Task statement: Restate all of the following data exactly, keeping any images out of the copy.

Supplied material:
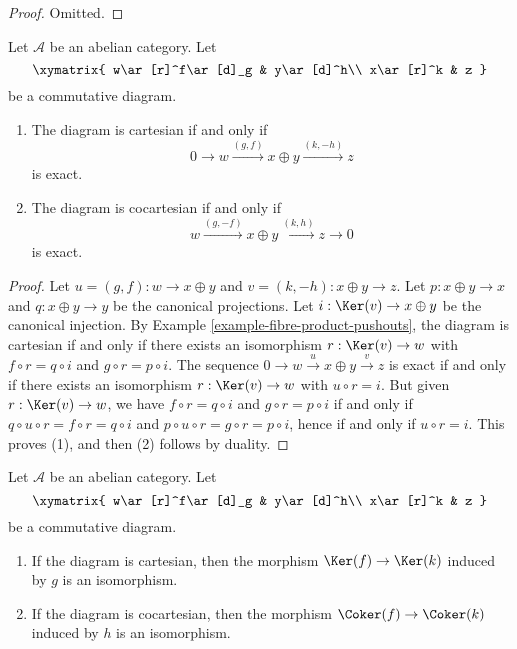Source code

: \begin{proof}
Omitted.
\end{proof}

\begin{lemma}
\label{lemma-characterize-cartesian}
Let $\mathcal{A}$ be an abelian category. Let
$$
\xymatrix{
w\ar[r]^f\ar[d]_g
& y\ar[d]^h\\
x\ar[r]^k
& z
}
$$
be a commutative diagram. 
\begin{enumerate}
\item The diagram is cartesian if and only if 
$$
0 \to w \xrightarrow{(g, f)} x \oplus y \xrightarrow{(k, -h)} z
$$ 
is exact.
\item The diagram is cocartesian if and only if 
$$
w \xrightarrow{(g, -f)} x \oplus y \xrightarrow{(k, h)} z \to 0
$$ 
is exact.
\end{enumerate}
\end{lemma}

\begin{proof}
Let $u = (g, f) : w \to x \oplus y$ and $v = (k, -h) : x \oplus y \to z$. 
Let $p : x \oplus y \to x$ and $q : x \oplus y \to y$ be the canonical 
projections. Let $i : \Ker(v) \to x \oplus y$ be the canonical 
injection. By Example \ref{example-fibre-product-pushouts}, the diagram is 
cartesian if and only if there exists an isomorphism 
$r : \Ker(v) \to w$ with $f \circ r = q \circ i$ and 
$g \circ r = p \circ i$. The sequence 
$0 \to w \overset{u} \to x \oplus y \overset{v} \to z$ is exact if and 
only if there exists an isomorphism $r : \Ker(v) \to w$ with 
$u \circ r = i$. But given $r : \Ker(v) \to w$, we have 
$f \circ r = q \circ i$ and $g \circ r = p \circ i$ if and 
only if $q \circ u \circ r= f \circ r = q \circ i$ and 
$p \circ u \circ r = g \circ r = p \circ i$, hence if and only if
$u \circ r = i$. This proves (1), and then (2) follows by duality. 
\end{proof}

\begin{lemma}
\label{lemma-cartesian-kernel}
Let $\mathcal{A}$ be an abelian category. Let
$$
\xymatrix{
w\ar[r]^f\ar[d]_g
& y\ar[d]^h\\
x\ar[r]^k
& z
}
$$
be a commutative diagram.
\begin{enumerate}
\item If the diagram is cartesian, then the morphism 
$\Ker(f)\to\Ker(k)$ induced by $g$ is an isomorphism.
\item If the diagram is cocartesian, then the morphism 
$\Coker(f)\to\Coker(k)$ induced by $h$ is an isomorphism.
\end{enumerate}
\end{lemma}

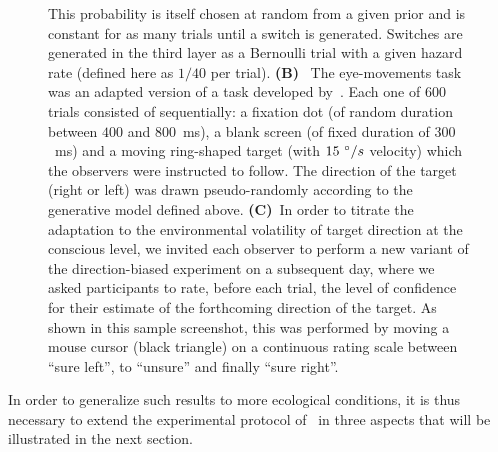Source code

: \documentclass[12pt,english]{article}%
\newcommand{\ms}{\si{\milli\second}}%
\newcommand{\citet}[1]{\textcite{#1}}
\begin{document}
\begin{figure}
{This probability is itself chosen at random from a given prior
and is constant for as many trials until a switch is generated.
Switches are generated in the third layer as a Bernoulli trial
with a given hazard rate (defined here as $1/40$ per trial).
\textbf{(B)}~
The eye-movements task was an adapted version of a task developed by~\citet{Montagnini2010}.
Each one of $600$ trials consisted of sequentially:
a fixation dot (of random duration between $400$ and $800$~\ms),
a blank screen (of fixed duration of  $300$~\ms) and
a moving ring-shaped target (with $15~\degree/s$ velocity) which the observers were instructed to follow.
The direction of the target (right or left) was drawn pseudo-randomly
according to the generative model defined above.
\textbf{(C)}~In order to titrate the adaptation
to the environmental volatility of target direction at the conscious level,
we invited each observer to perform a new variant of the direction-biased experiment on a subsequent day,
where we asked participants to rate, before each trial, the level of confidence
for their estimate of the forthcoming direction of the target.
As shown in this sample screenshot,
this was performed by moving a mouse cursor (black triangle) on a continuous rating scale
between ``sure left'', to ``unsure'' and finally ``sure right''.
}
\label{fig:intro}
\end{figure}
In order to generalize such results to more ecological conditions,
it is thus necessary to extend the experimental protocol of~\citet{Montagnini2010} in three aspects that will be illustrated in the next section.
\end{document}
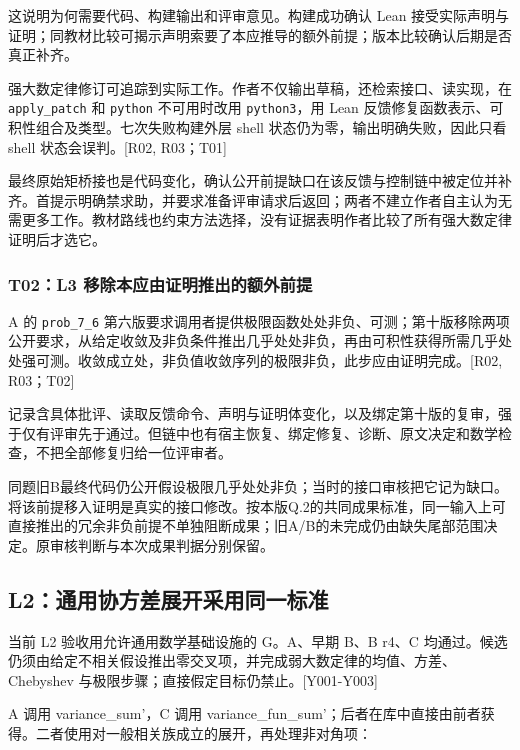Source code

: 这说明为何需要代码、构建输出和评审意见。构建成功确认 Lean 接受实际声明与证明；同教材比较可揭示声明索要了本应推导的额外前提；版本比较确认后期是否真正补齐。

强大数定律修订可追踪到实际工作。作者不仅输出草稿，还检索接口、读实现，在 \nolinkurl{apply_patch} 和 \nolinkurl{python} 不可用时改用 \nolinkurl{python3}，用 Lean 反馈修复函数表示、可积性组合及类型。七次失败构建外层 shell 状态仍为零，输出明确失败，因此只看 shell 状态会误判。[R02, R03；T01]

最终原始矩桥接也是代码变化，确认公开前提缺口在该反馈与控制链中被定位并补齐。首提示明确禁求助，并要求准备评审请求后返回；两者不建立作者自主认为无需更多工作。教材路线也约束方法选择，没有证据表明作者比较了所有强大数定律证明后才选它。

\subsubsection[T02：L3 移除本应由证明推出的额外前提]{\texorpdfstring{\protect\hypertarget{g14-2}{}T02：L3 移除本应由证明推出的额外前提}{T02：L3 移除本应由证明推出的额外前提}}
A 的 \nolinkurl{prob_7_6} 第六版要求调用者提供极限函数处处非负、可测；第十版移除两项公开要求，从给定收敛及非负条件推出几乎处处非负，再由可积性获得所需几乎处处强可测。收敛成立处，非负值收敛序列的极限非负，此步应由证明完成。[R02, R03；T02]

记录含具体批评、读取反馈命令、声明与证明体变化，以及绑定第十版的复审，强于仅有评审先于通过。但链中也有宿主恢复、绑定修复、诊断、原文决定和数学检查，不把全部修复归给一位评审者。

同题旧B最终代码仍公开假设极限几乎处处非负；当时的接口审核把它记为缺口。将该前提移入证明是真实的接口修改。按本版Q.2的共同成果标准，同一输入上可直接推出的冗余非负前提不单独阻断成果；旧A/B的未完成仍由缺失尾部范围决定。原审核判断与本次成果判据分别保留。

\subsection[L2：通用协方差展开采用同一标准]{\texorpdfstring{\protect\hypertarget{g15}{}L2：通用协方差展开采用同一标准}{L2：通用协方差展开采用同一标准}}
当前 L2 验收用允许通用数学基础设施的 G。A、早期 B、B r4、C 均通过。候选仍须由给定不相关假设推出零交叉项，并完成弱大数定律的均值、方差、Chebyshev 与极限步骤；直接假定目标仍禁止。[Y001-Y003]

A 调用 variance\_sum'，C 调用 variance\_fun\_sum'；后者在库中直接由前者获得。二者使用对一般相关族成立的展开，再处理非对角项：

Response:
Source code

: \begin{proof}
Omitted.
\end{proof}

\begin{lemma}
\label{lemma-characterize-cartesian}
Let $\mathcal{A}$ be an abelian category. Let
$$
\xymatrix{
w\ar[r]^f\ar[d]_g
& y\ar[d]^h\\
x\ar[r]^k
& z
}
$$
be a commutative diagram. 
\begin{enumerate}
\item The diagram is cartesian if and only if 
$$
0 \to w \xrightarrow{(g, f)} x \oplus y \xrightarrow{(k, -h)} z
$$ 
is exact.
\item The diagram is cocartesian if and only if 
$$
w \xrightarrow{(g, -f)} x \oplus y \xrightarrow{(k, h)} z \to 0
$$ 
is exact.
\end{enumerate}
\end{lemma}

\begin{proof}
Let $u = (g, f) : w \to x \oplus y$ and $v = (k, -h) : x \oplus y \to z$. 
Let $p : x \oplus y \to x$ and $q : x \oplus y \to y$ be the canonical 
projections. Let $i : \Ker(v) \to x \oplus y$ be the canonical 
injection. By Example \ref{example-fibre-product-pushouts}, the diagram is 
cartesian if and only if there exists an isomorphism 
$r : \Ker(v) \to w$ with $f \circ r = q \circ i$ and 
$g \circ r = p \circ i$. The sequence 
$0 \to w \overset{u} \to x \oplus y \overset{v} \to z$ is exact if and 
only if there exists an isomorphism $r : \Ker(v) \to w$ with 
$u \circ r = i$. But given $r : \Ker(v) \to w$, we have 
$f \circ r = q \circ i$ and $g \circ r = p \circ i$ if and 
only if $q \circ u \circ r= f \circ r = q \circ i$ and 
$p \circ u \circ r = g \circ r = p \circ i$, hence if and only if
$u \circ r = i$. This proves (1), and then (2) follows by duality. 
\end{proof}

\begin{lemma}
\label{lemma-cartesian-kernel}
Let $\mathcal{A}$ be an abelian category. Let
$$
\xymatrix{
w\ar[r]^f\ar[d]_g
& y\ar[d]^h\\
x\ar[r]^k
& z
}
$$
be a commutative diagram.
\begin{enumerate}
\item If the diagram is cartesian, then the morphism 
$\Ker(f)\to\Ker(k)$ induced by $g$ is an isomorphism.
\item If the diagram is cocartesian, then the morphism 
$\Coker(f)\to\Coker(k)$ induced by $h$ is an isomorphism.
\end{enumerate}
\end{lemma}

Source code

: \documentclass[12pt,english]{article}%
\newcommand{\ms}{\si{\milli\second}}%
\newcommand{\citet}[1]{\textcite{#1}}
\begin{document}
\begin{figure}
{This probability is itself chosen at random from a given prior
and is constant for as many trials until a switch is generated.
Switches are generated in the third layer as a Bernoulli trial
with a given hazard rate (defined here as $1/40$ per trial).
\textbf{(B)}~
The eye-movements task was an adapted version of a task developed by~\citet{Montagnini2010}.
Each one of $600$ trials consisted of sequentially:
a fixation dot (of random duration between $400$ and $800$~\ms),
a blank screen (of fixed duration of  $300$~\ms) and
a moving ring-shaped target (with $15~\degree/s$ velocity) which the observers were instructed to follow.
The direction of the target (right or left) was drawn pseudo-randomly
according to the generative model defined above.
\textbf{(C)}~In order to titrate the adaptation
to the environmental volatility of target direction at the conscious level,
we invited each observer to perform a new variant of the direction-biased experiment on a subsequent day,
where we asked participants to rate, before each trial, the level of confidence
for their estimate of the forthcoming direction of the target.
As shown in this sample screenshot,
this was performed by moving a mouse cursor (black triangle) on a continuous rating scale
between ``sure left'', to ``unsure'' and finally ``sure right''.
}
\label{fig:intro}
\end{figure}
In order to generalize such results to more ecological conditions,
it is thus necessary to extend the experimental protocol of~\citet{Montagnini2010} in three aspects that will be illustrated in the next section.
\end{document}
Source code

: 这说明为何需要代码、构建输出和评审意见。构建成功确认 Lean 接受实际声明与证明；同教材比较可揭示声明索要了本应推导的额外前提；版本比较确认后期是否真正补齐。

强大数定律修订可追踪到实际工作。作者不仅输出草稿，还检索接口、读实现，在 \nolinkurl{apply_patch} 和 \nolinkurl{python} 不可用时改用 \nolinkurl{python3}，用 Lean 反馈修复函数表示、可积性组合及类型。七次失败构建外层 shell 状态仍为零，输出明确失败，因此只看 shell 状态会误判。[R02, R03；T01]

最终原始矩桥接也是代码变化，确认公开前提缺口在该反馈与控制链中被定位并补齐。首提示明确禁求助，并要求准备评审请求后返回；两者不建立作者自主认为无需更多工作。教材路线也约束方法选择，没有证据表明作者比较了所有强大数定律证明后才选它。

\subsubsection[T02：L3 移除本应由证明推出的额外前提]{\texorpdfstring{\protect\hypertarget{g14-2}{}T02：L3 移除本应由证明推出的额外前提}{T02：L3 移除本应由证明推出的额外前提}}
A 的 \nolinkurl{prob_7_6} 第六版要求调用者提供极限函数处处非负、可测；第十版移除两项公开要求，从给定收敛及非负条件推出几乎处处非负，再由可积性获得所需几乎处处强可测。收敛成立处，非负值收敛序列的极限非负，此步应由证明完成。[R02, R03；T02]

记录含具体批评、读取反馈命令、声明与证明体变化，以及绑定第十版的复审，强于仅有评审先于通过。但链中也有宿主恢复、绑定修复、诊断、原文决定和数学检查，不把全部修复归给一位评审者。

同题旧B最终代码仍公开假设极限几乎处处非负；当时的接口审核把它记为缺口。将该前提移入证明是真实的接口修改。按本版Q.2的共同成果标准，同一输入上可直接推出的冗余非负前提不单独阻断成果；旧A/B的未完成仍由缺失尾部范围决定。原审核判断与本次成果判据分别保留。

\subsection[L2：通用协方差展开采用同一标准]{\texorpdfstring{\protect\hypertarget{g15}{}L2：通用协方差展开采用同一标准}{L2：通用协方差展开采用同一标准}}
当前 L2 验收用允许通用数学基础设施的 G。A、早期 B、B r4、C 均通过。候选仍须由给定不相关假设推出零交叉项，并完成弱大数定律的均值、方差、Chebyshev 与极限步骤；直接假定目标仍禁止。[Y001-Y003]

A 调用 variance\_sum'，C 调用 variance\_fun\_sum'；后者在库中直接由前者获得。二者使用对一般相关族成立的展开，再处理非对角项：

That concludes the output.